== Segment start ==
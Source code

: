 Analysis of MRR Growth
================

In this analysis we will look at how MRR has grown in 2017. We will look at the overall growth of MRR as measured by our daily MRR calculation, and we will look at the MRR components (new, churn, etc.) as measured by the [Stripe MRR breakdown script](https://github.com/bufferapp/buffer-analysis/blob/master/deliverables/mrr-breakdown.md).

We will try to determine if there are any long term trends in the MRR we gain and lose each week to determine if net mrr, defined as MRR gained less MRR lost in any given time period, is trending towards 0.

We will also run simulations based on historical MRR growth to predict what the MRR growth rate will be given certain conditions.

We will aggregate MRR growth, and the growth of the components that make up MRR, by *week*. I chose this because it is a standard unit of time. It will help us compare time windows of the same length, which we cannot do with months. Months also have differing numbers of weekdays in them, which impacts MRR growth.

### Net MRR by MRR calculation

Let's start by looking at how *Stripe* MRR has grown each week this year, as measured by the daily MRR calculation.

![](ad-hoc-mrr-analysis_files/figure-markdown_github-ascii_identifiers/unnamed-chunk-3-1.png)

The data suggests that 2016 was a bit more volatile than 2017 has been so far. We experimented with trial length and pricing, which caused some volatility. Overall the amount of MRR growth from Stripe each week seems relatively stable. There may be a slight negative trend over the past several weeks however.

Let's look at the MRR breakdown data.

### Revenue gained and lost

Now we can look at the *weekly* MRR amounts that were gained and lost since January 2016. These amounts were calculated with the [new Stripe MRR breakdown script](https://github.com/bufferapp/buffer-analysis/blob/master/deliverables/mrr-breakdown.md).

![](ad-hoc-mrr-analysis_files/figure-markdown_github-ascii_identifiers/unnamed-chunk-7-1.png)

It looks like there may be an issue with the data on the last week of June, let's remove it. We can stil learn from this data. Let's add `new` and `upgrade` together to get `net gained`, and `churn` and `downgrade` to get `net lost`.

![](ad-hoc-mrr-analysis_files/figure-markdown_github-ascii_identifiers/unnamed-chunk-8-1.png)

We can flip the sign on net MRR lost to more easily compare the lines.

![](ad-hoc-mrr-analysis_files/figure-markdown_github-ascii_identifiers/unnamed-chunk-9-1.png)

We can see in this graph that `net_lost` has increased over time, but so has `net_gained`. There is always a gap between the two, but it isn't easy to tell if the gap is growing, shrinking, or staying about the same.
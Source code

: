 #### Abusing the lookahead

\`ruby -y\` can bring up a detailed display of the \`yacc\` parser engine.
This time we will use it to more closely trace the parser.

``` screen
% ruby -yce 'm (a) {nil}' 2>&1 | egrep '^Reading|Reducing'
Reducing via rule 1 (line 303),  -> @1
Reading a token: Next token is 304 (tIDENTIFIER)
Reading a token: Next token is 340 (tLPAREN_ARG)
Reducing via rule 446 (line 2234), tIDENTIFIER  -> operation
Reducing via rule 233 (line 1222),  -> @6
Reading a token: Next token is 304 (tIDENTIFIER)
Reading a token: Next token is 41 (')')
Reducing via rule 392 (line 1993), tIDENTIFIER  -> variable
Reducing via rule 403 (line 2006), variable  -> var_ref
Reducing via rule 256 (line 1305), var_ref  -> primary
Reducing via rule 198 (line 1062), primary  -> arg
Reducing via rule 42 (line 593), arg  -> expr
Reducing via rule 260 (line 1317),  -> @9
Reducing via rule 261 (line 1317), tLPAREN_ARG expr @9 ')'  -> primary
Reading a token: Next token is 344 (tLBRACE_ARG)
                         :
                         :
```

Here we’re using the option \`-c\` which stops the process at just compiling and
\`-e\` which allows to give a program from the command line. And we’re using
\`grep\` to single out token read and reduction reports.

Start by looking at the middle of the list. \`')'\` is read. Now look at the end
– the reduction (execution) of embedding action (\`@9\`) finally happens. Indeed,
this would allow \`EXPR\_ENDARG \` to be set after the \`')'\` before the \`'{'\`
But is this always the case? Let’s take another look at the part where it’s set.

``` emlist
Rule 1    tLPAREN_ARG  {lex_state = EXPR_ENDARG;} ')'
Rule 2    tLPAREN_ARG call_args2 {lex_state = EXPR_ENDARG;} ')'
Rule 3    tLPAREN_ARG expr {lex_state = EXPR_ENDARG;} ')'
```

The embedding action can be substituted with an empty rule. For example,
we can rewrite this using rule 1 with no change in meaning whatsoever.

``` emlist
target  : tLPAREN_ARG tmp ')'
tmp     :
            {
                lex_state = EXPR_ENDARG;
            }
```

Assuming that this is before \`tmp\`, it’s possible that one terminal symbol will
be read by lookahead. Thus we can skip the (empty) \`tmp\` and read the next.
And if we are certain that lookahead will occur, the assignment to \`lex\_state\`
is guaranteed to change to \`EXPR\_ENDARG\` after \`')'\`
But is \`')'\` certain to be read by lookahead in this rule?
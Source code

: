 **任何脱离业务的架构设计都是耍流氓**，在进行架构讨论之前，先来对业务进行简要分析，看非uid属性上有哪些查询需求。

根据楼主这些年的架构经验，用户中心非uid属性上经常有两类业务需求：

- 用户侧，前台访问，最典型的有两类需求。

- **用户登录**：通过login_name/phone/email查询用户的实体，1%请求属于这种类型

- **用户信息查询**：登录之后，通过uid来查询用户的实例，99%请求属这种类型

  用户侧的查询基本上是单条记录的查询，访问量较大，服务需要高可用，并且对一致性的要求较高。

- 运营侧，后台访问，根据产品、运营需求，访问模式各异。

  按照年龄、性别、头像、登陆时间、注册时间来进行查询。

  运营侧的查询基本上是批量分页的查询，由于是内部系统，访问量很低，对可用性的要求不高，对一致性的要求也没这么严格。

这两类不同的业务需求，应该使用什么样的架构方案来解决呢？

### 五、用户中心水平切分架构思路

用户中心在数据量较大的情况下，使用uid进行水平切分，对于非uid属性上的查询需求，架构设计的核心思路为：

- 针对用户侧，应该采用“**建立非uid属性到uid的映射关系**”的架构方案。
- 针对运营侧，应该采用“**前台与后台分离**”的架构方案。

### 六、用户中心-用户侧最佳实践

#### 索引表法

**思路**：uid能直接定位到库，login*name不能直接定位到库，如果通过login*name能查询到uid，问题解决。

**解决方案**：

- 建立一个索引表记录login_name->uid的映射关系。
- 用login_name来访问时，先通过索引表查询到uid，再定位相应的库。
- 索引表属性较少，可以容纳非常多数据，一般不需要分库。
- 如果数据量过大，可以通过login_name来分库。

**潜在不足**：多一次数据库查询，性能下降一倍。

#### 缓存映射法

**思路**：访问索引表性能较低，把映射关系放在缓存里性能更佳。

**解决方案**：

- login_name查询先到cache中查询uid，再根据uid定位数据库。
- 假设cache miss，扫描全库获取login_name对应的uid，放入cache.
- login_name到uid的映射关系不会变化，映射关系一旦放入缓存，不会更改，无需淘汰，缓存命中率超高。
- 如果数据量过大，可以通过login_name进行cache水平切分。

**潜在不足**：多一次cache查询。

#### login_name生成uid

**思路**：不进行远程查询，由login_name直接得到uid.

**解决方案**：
== Segment end ==
» **EXERCISE**:
Above is a listing; print exactly its lines from the one with "and reduction reports." through the one with "be read by lookahead.", and no other lines.

» **RESPONSE BOX**:
\`grep\` to single out token read and reduction reports.

Start by looking at the middle of the list. \`')'\` is read. Now look at the end
– the reduction (execution) of embedding action (\`@9\`) finally happens. Indeed,
this would allow \`EXPR\_ENDARG \` to be set after the \`')'\` before the \`'{'\`
But is this always the case? Let’s take another look at the part where it’s set.

``` emlist
Rule 1    tLPAREN_ARG  {lex_state = EXPR_ENDARG;} ')'
Rule 2    tLPAREN_ARG call_args2 {lex_state = EXPR_ENDARG;} ')'
Rule 3    tLPAREN_ARG expr {lex_state = EXPR_ENDARG;} ')'
```

The embedding action can be substituted with an empty rule. For example,
we can rewrite this using rule 1 with no change in meaning whatsoever.

``` emlist
target  : tLPAREN_ARG tmp ')'
tmp     :
            {
                lex_state = EXPR_ENDARG;
            }
```

Assuming that this is before \`tmp\`, it’s possible that one terminal symbol will
be read by lookahead. Thus we can skip the (empty) \`tmp\` and read the next.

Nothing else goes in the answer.